The steps of any method disclosed herein do not have to be
performed in the exact order disclosed, unless explicitly
stated.
BRIEF DESCRIPTION OF THE DRAWINGS
[0029] The invention will be described in further detail under
reference to the accompanying drawings in which:
[0030] FIG. 1 shows an example of a robotic work tool system being
a robotic lawnmower system;
[0031] FIG. 2A shows an example of a robotic lawnmower according to
one embodiment of the teachings herein;
[0032] FIG. 2B shows a schematic view of the components of an
example of a robotic work tool being a robotic lawnmower according
to an example embodiment of the teachings herein;
[0033] FIG. 3 shows a schematic view of a robotic work tool system
according to an example embodiment of the teachings herein;
[0034] FIG. 4 shows a schematic view of a robotic work tool
according to an example embodiment of the teachings herein;
[0035] FIG. 5 shows a schematic view of a robotic work tool
according to an example embodiment of the teachings herein; and
[0036] FIG. 6 shows a corresponding flowchart for a method
according to an example embodiment of the teachings herein.
DETAILED DESCRIPTION
[0037] The disclosed embodiments will now be described more fully
hereinafter with reference to the accompanying drawings, in which
certain embodiments of the invention are shown.
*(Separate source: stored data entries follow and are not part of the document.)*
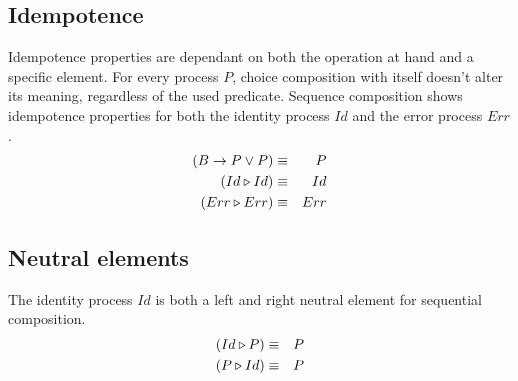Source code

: \subsection{Idempotence}
Idempotence properties are dependant on both the operation at hand and a specific element. For every process $P$, choice composition with itself doesn't alter its meaning, regardless of the used predicate. Sequence composition shows idempotence properties for both the identity process $Id$ and the error process $Err$.
\begin{eqnarray*}
  \left( B \to P \vee P \right) & \equiv & P \\
  \left( Id \triangleright Id \right) & \equiv & Id \\
  \left( Err \triangleright Err \right) & \equiv & Err \\
\end{eqnarray*}

\subsection{Neutral elements}
The identity process $Id$ is both a left and right neutral element for sequential composition.
\begin{eqnarray*}
  \left( Id \triangleright P \right) & \equiv & P \\
  \left( P \triangleright Id \right) & \equiv & P
\end{eqnarray*}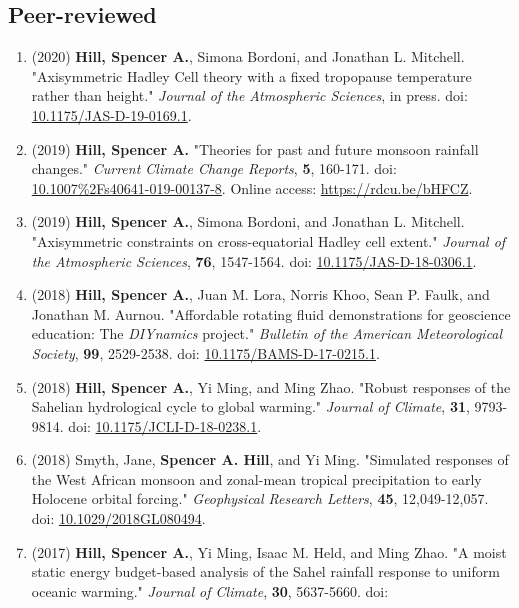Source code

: \documentclass[12pt,letterpaper]{shillcv}
\begin{document}
\subsection*{Peer-reviewed}
\label{sec:org472a3bc}
\begin{enumerate}
\item (2020) \textbf{Hill, Spencer A.}, Simona Bordoni, and Jonathan L. Mitchell.
"Axisymmetric Hadley Cell theory with a fixed tropopause temperature rather
than height."  \emph{Journal of the Atmospheric Sciences}, in press.  doi:
\href{https://doi.org/10.1175/JAS-D-19-0169.1}{10.1175/JAS-D-19-0169.1}.
\item (2019) \textbf{Hill, Spencer A.} "Theories for past and future monsoon rainfall
changes."  \emph{Current Climate Change Reports}, \textbf{5}, 160-171.  doi:
\href{https://doi.org/10.1007\%2Fs40641-019-00137-8}{10.1007\%2Fs40641-019-00137-8}.  Online access: \url{https://rdcu.be/bHFCZ}.
\item (2019) \textbf{Hill, Spencer A.}, Simona Bordoni, and Jonathan L. Mitchell.
"Axisymmetric constraints on cross-equatorial Hadley cell extent."
\emph{Journal of the Atmospheric Sciences}, \textbf{76}, 1547-1564.  doi: \href{https://doi.org/10.1175/JAS-D-18-0306.1}{10.1175/JAS-D-18-0306.1}.
\item (2018) \textbf{Hill, Spencer A.}, Juan M. Lora, Norris Khoo, Sean P. Faulk, and
Jonathan M.  Aurnou.  "Affordable rotating fluid demonstrations for
geoscience education: The \emph{DIYnamics} project."  \emph{Bulletin of the
American Meteorological Society}, \textbf{99}, 2529-2538.  doi:
\href{https://doi.org/10.1175/BAMS-D-17-0215.1}{10.1175/BAMS-D-17-0215.1}.
\item (2018) \textbf{Hill, Spencer A.}, Yi Ming, and Ming Zhao.  "Robust responses of the
Sahelian hydrological cycle to global warming."  \emph{Journal of
Climate}, \textbf{31}, 9793-9814.  doi: \href{https://doi.org/10.1175/JCLI-D-18-0238.1}{10.1175/JCLI-D-18-0238.1}.
\item (2018) Smyth, Jane, \textbf{Spencer A. Hill}, and Yi Ming.  "Simulated responses of
the West African monsoon and zonal-mean tropical precipitation to early
Holocene orbital forcing."  \emph{Geophysical Research Letters}, \textbf{45},
12,049-12,057.  doi: \href{https://doi.org/10.1029/2018GL080494}{10.1029/2018GL080494}.
\item (2017) \textbf{Hill, Spencer A.}, Yi Ming, Isaac M. Held, and Ming Zhao.  "A moist
static energy budget-based analysis of the Sahel rainfall response to uniform
oceanic warming."  \emph{Journal of Climate}, \textbf{30}, 5637-5660.  doi:

\end{enumerate}
\end{document}
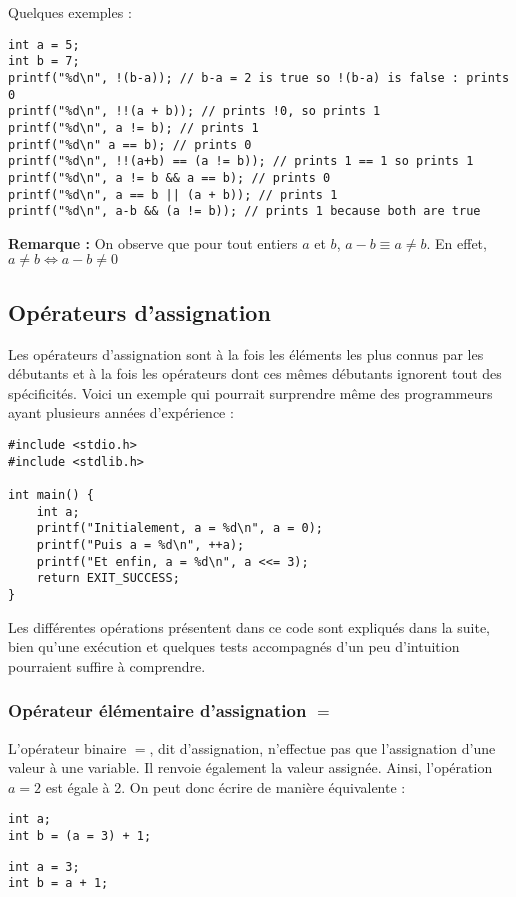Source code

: \documentclass[../../../main.tex]{subfiles}
\begin{document}
Quelques exemples :
\begin{verbatim}
int a = 5;
int b = 7;
printf("%d\n", !(b-a)); // b-a = 2 is true so !(b-a) is false : prints 0
printf("%d\n", !!(a + b)); // prints !0, so prints 1
printf("%d\n", a != b); // prints 1
printf("%d\n" a == b); // prints 0
printf("%d\n", !!(a+b) == (a != b)); // prints 1 == 1 so prints 1
printf("%d\n", a != b && a == b); // prints 0
printf("%d\n", a == b || (a + b)); // prints 1
printf("%d\n", a-b && (a != b)); // prints 1 because both are true
\end{verbatim}
\textbf{Remarque :} On observe que pour tout entiers $a$ et $b$, $a-b\equiv a \neq b$. En effet, $a \neq b \Leftrightarrow a - b \neq{0}$
\subsection{Opérateurs d'assignation}
Les opérateurs d'assignation sont à la fois les éléments les plus connus par les débutants et à la fois les opérateurs dont ces mêmes débutants ignorent tout des spécificités. Voici un exemple qui pourrait surprendre même des programmeurs ayant plusieurs années d'expérience :
\begin{verbatim}
#include <stdio.h>
#include <stdlib.h>

int main() {
	int a;
	printf("Initialement, a = %d\n", a = 0);
	printf("Puis a = %d\n", ++a);
	printf("Et enfin, a = %d\n", a <<= 3);
	return EXIT_SUCCESS;
}
\end{verbatim}
Les différentes opérations présentent dans ce code sont expliqués dans la suite, bien qu'une exécution et quelques tests accompagnés d'un peu d'intuition pourraient suffire à comprendre.
 
\subsubsection{Opérateur élémentaire d'assignation $=$}
 
L'opérateur binaire $=$, dit d'assignation, n'effectue pas que l'assignation d'une valeur à une variable. Il renvoie également la valeur assignée.\newline
Ainsi, l'opération $a = 2$ est égale à 2. On peut donc écrire de manière équivalente :

\begin{minipage}{0.5\textwidth}
\begin{verbatim}
int a;
int b = (a = 3) + 1;
\end{verbatim}
\end{minipage}
\begin{minipage}{0.5\textwidth}
\begin{verbatim}
int a = 3;
int b = a + 1;
\end{verbatim}
\end{minipage}
\end{document}
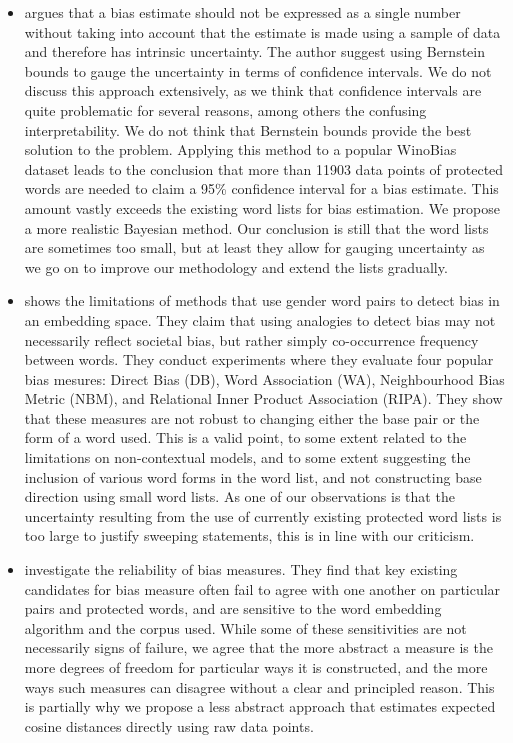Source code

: \documentclass{clv3}
\begin{document}
\begin{itemize}
\item \citet{Ethayarajh2020Bernstein} argues that a bias estimate should not be expressed as a single number without taking into account that the estimate is
made using a sample of data and therefore has intrinsic uncertainty.
The author suggest using Bernstein bounds to gauge the uncertainty in
terms of confidence intervals. We do not discuss this approach
extensively, as we think that confidence intervals are quite
problematic for several reasons, among others the confusing
interpretability. We do not think that Bernstein bounds provide the
best solution to the problem. Applying this method to a popular
WinoBias dataset leads to the conclusion that more than 11903 data points of protected words 
are needed to claim a 95\% confidence interval for a bias estimate.
This amount vastly exceeds the existing word lists for bias
estimation. We propose a more realistic Bayesian method. Our
conclusion is still that the word lists are sometimes too small, but
at least they allow for gauging uncertainty as we go on to improve our
methodology and extend the lists gradually.



\item \citet{zhang2020robustness} shows the limitations of methods that use gender word pairs to detect bias in an embedding space. They claim that using analogies to detect bias may not necessarily reflect societal bias, but rather simply co-occurrence frequency between words. They conduct experiments where they evaluate four popular bias mesures: Direct Bias (DB), Word Association (WA), Neighbourhood Bias Metric (NBM), and Relational Inner Product Association (RIPA). They show that these measures are not robust to changing either the base pair or the form of a word used. This is  a valid point, to some extent related to the limitations on non-contextual models, and to some extent suggesting the inclusion of various word forms in the word list, and not constructing base direction using small word lists. As one of our observations is that the uncertainty resulting from the use of currently existing protected word lists is too large to justify sweeping statements, this is in line with our criticism. 


\item \citet{Du2021Assessing} investigate the reliability of bias measures. They find that key existing candidates for bias measure often fail to agree with one another on particular pairs and protected words, and are sensitive to the word embedding algorithm and the corpus used. While some of these sensitivities are not necessarily signs of failure, we agree that the more abstract a measure is the more degrees of freedom for particular ways it is constructed, and the more ways such measures can disagree without a clear and principled reason. This is partially why we propose a less abstract approach that estimates expected cosine distances directly using raw data points. 



\end{itemize}
\end{document}
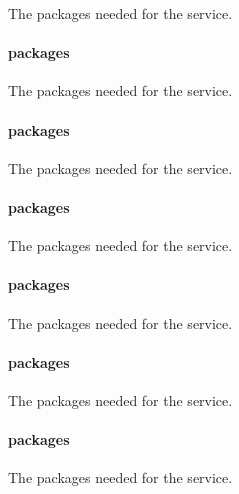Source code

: 
The packages needed for the  service.

\paragraph{packages}


The packages needed for the  service.

\paragraph{packages}


The packages needed for the  service.

\paragraph{packages}


The packages needed for the  service.

\paragraph{packages}


The packages needed for the  service.

\paragraph{packages}


The packages needed for the  service.

\paragraph{packages}


The packages needed for the  service.

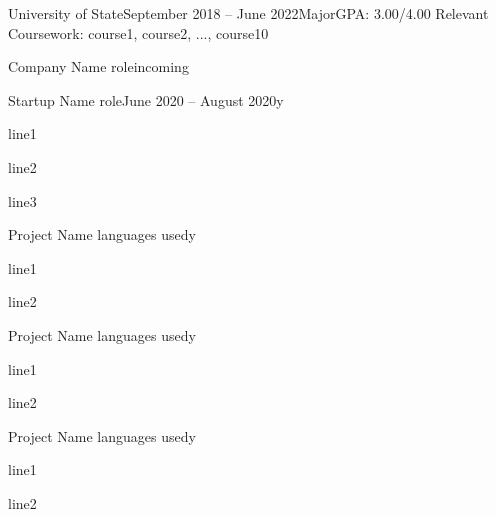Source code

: \documentclass[hidelinks]{simp_styling} %
\begin{document}
\printname
\printbyline



\begin{rEducation}{University of State}{September 2018 – June 2022}{Major}{GPA: 3.00/4.00}
Relevant Coursework: course1, course2, ..., course10
\end{rEducation}


\begin{rSubsection}{Company Name}{\textcolor{gray}{\textbar} role}{incoming}{}
\end{rSubsection}

\begin{rSubsection}{Startup Name}{\textcolor{gray}{\textbar} role}{June 2020 – August 2020}{y}
\item line1
\item line2
\item line3
\end{rSubsection}



\begin{rSubsection}{Project Name}{\textcolor{gray}{\textbar} languages used}{}{y}
\item line1
\item line2
\end{rSubsection}

\begin{rSubsection}{Project Name}{\textcolor{gray}{\textbar} languages used}{}{y}
\item line1
\item line2
\end{rSubsection}

\begin{rSubsection}{Project Name}{\textcolor{gray}{\textbar} languages used}{}{y}
\item line1
\item line2
\end{rSubsection}
\end{document}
This invention may,
however, be embodied in many different forms and should not be
construed as limited to the embodiments set forth herein. Like
reference numbers refer to like elements throughout.
[0038] It should be noted that even though the description given
herein will be focused on robotic lawnmowers, the teachings herein
may also be applied to, robotic ball collectors, robotic mine
sweepers, robotic farming equipment, or other robotic work tools
where a work tool is to be safeguarded against from accidentally
extending beyond or too close to the edge of the robotic work
tool.
[0039] FIG. 2A shows a perspective view of a robotic work tool 200,
here exemplified by a robotic lawnmower 200, having a body 240 and
a plurality of wheels 230 (only one side is shown). The robotic
work tool 200 may be a multi-chassis type or a mono-chassis type
(as in FIG. 2A). A multi-chassis type comprises more than one main
body parts that are movable with respect to one another. A
mono-chassis type comprises only one main body part.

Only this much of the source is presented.